Our national population-based study examines longitudinal changes in loneliness from the pre-pandemic to the end of the first year of the pandemic in Canada. Our sample estimates of prevalence are unique in that they take into account that the pandemic sample was a subset of the pre-pandemic sample. While we cannot eliminate the possibility of response bias, our statistical methods helped to reduce its impact and estimate loneliness as if all sociodemographic and health variables were the same at both timepoints. The large sample size of the CLSA allowed for analyses that highlight important differences among population subgroups and demonstrated that not all subgroups of the population may experience the impacts of the pandemic equally. However, a limitation of the CLSA is its largely white population, whereas we know that the COVID-19 pandemic has differentially affected ethnic and visible minority populations to a greater extent [54]. An added strength of the study is the use of the 3-item UCLA loneliness scale, the loneliness measure most commonly used in studies of epidemics or pandemics [37]. Studies using this scale have, however, used a number of different cut points, making comparisons to other findings challenging. The cut-point we used (≥ 5) may have resulted in a conservative estimate of loneliness.

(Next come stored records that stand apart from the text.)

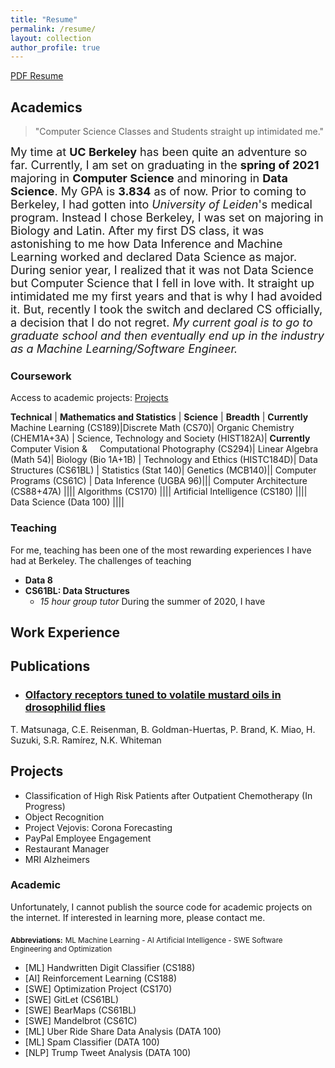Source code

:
 ```yaml
---
title: "Resume"
permalink: /resume/
layout: collection
author_profile: true
---
```


[PDF Resume]()

## Academics

> "Computer Science Classes and Students straight up intimidated me."

<span style="font-size:18px;">My time at **UC Berkeley** has been quite an adventure so far. Currently, I am set on graduating in the **spring of 2021** majoring in <b>Computer Science</b> and minoring in <b>Data Science</b>. My GPA is <b>3.834</b> as of now. Prior to coming to Berkeley, I had gotten into *University of Leiden*'s medical program. Instead I chose Berkeley, I was set on majoring in Biology and Latin. After my first DS class, it was astonishing to me how Data Inference and Machine Learning worked and declared Data Science as major. During senior year, I realized that it was not Data Science but Computer Science that I fell in love with. It straight up intimidated me my first years and that is why I had avoided it. But, recently I took the switch and declared CS officially, a decision that I do not regret. *My current goal is to go to graduate school and then eventually end up in the industry as a Machine Learning/Software Engineer.*</span>

### Coursework

Access to academic projects: [Projects](/pj)

<!-- Sequence   | Result                                                        |
|-------------|---------------------------------------------------------------|
| `a?c`       | Matches `abc`, `axc`, and `aac`. Does not match `ac`, `abbc`, |
|             | or `a/c`.                                                     |
|-------------|---------------------------------------------------------------|
| `a*c`       | Matches "ac", "abc" and "azzzzzzzc". Does not match "a/c".    |
|-------------|---------------------------------------------------------------|
| `foo...bar` | Matches "foobar", "fooxbar", and "fooz/blaz/rebar". Does not  |
|             | match "fo/obar", "fobar" or "food/bark".                      |
|-------------|---------------------------------------------------------------|
| `....obj`   | Matches all files anywhere in the current hierarchy that end  |
|             | in ".obj". Note that the first three periods are interpreted  |
|             | as "...", and the fourth one is interpreted as a literal "."  |
|             | character.                                                    |
|-------------|---------------------------------------------------------------| -->

**Technical** | **Mathematics and Statistics** | **Science** | **Breadth** |
**Currently** Machine Learning (CS189)|Discrete Math (CS70)| Organic Chemistry (CHEM1A+3A) | Science, Technology and Society (HIST182A)|
**Currently** Computer Vision & &nbsp;&nbsp;&nbsp; Computational Photography (CS294)| Linear Algebra (Math 54)| Biology (Bio 1A+1B) | Technology and Ethics (HISTC184D)|
Data Structures (CS61BL) | Statistics (Stat 140)| Genetics (MCB140)||
Computer Programs (CS61C) | Data Inference (UGBA 96)|||
Computer Architecture (CS88+47A) ||||
Algorithms (CS170) ||||
Artificial Intelligence (CS180) ||||
Data Science (Data 100) ||||

### Teaching

For me, teaching has been one of the most rewarding experiences I have had at Berkeley. The challenges of teaching

- **Data 8**
- **CS61BL: Data Structures**
  - *15 hour group tutor* During the summer of 2020, I have

## Work Experience

## Publications
* ### [Olfactory receptors tuned to volatile mustard oils in drosophilid flies](https://www.biorxiv.org/content/10.1101/2019.12.27.889774v3)
T. Matsunaga, C.E. Reisenman, B. Goldman-Huertas, P. Brand, K. Miao, H. Suzuki, S.R. Ramírez, N.K. Whiteman


## Projects

* Classification of High Risk Patients after Outpatient Chemotherapy (In Progress)
* Object Recognition
* Project Vejovis: Corona Forecasting
* PayPal Employee Engagement
* Restaurant Manager
* MRI Alzheimers

### Academic

Unfortunately, I cannot publish the source code for academic projects on the internet.
If interested in learning more, please contact me.

<sub><b>Abbreviations:</b></sub>
<sub>ML Machine Learning - AI Artificial Intelligence - SWE Software Engineering and Optimization</sub>

* [ML] Handwritten Digit Classifier (CS188)
* [AI] Reinforcement Learning (CS188)
* [SWE] Optimization Project (CS170)
* [SWE] GitLet (CS61BL)
* [SWE] BearMaps (CS61BL)
* [SWE] Mandelbrot (CS61C)
* [ML] Uber Ride Share Data Analysis (DATA 100)
* [ML] Spam Classifier (DATA 100)
* [NLP] Trump Tweet Analysis (DATA 100)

In addition, because we classified loneliness as a dichotomous variable, we may not have been able to fully capture change in loneliness. For example, if individuals scored above the cut point for loneliness at FUP1, even if their loneliness score increased during the pandemic period, no change would be seen in their classification of loneliness. However, our sensitivity analyses using different cut-points to define loneliness and using loneliness as a continuous variable supported our primary findings. Finally, while our data capture loneliness during a critical phase of the pandemic, we cannot say whether loneliness persisted, dissipated, or increased during subsequent waves. Having population-based data in an existing cohort is necessary to fully understand the long-term impact of these patterns.

Conclusion

Many recommendations for public health action to combat social isolation and loneliness pre-dated COVID-19, but the pandemic has heightened this call for action [55]. New frameworks, such as the Systematic Framework of Cross-Sector Integration and Action Across the Life Span (SOCIAL)[32] have been proposed to more holistically guide public health and can be used to identify evidence gaps. Our findings suggest that loneliness during the pandemic was associated with pre-pandemic loneliness and individual level sociodemographic factors, living and working conditions, health status, and health behaviours. Thus, public health measures aimed at reducing loneliness during a pandemic must incorporate multifactor interventions fostering positive health behaviours and consider targeting those at high risk for loneliness. These could follow a multi-level approach based on an educate, assess and respond (EAR) framework that incorporates healthy lifestyles, surveillance, and tailored approaches that was recently proposed by Holt-Lunstad and Perissinotto [56].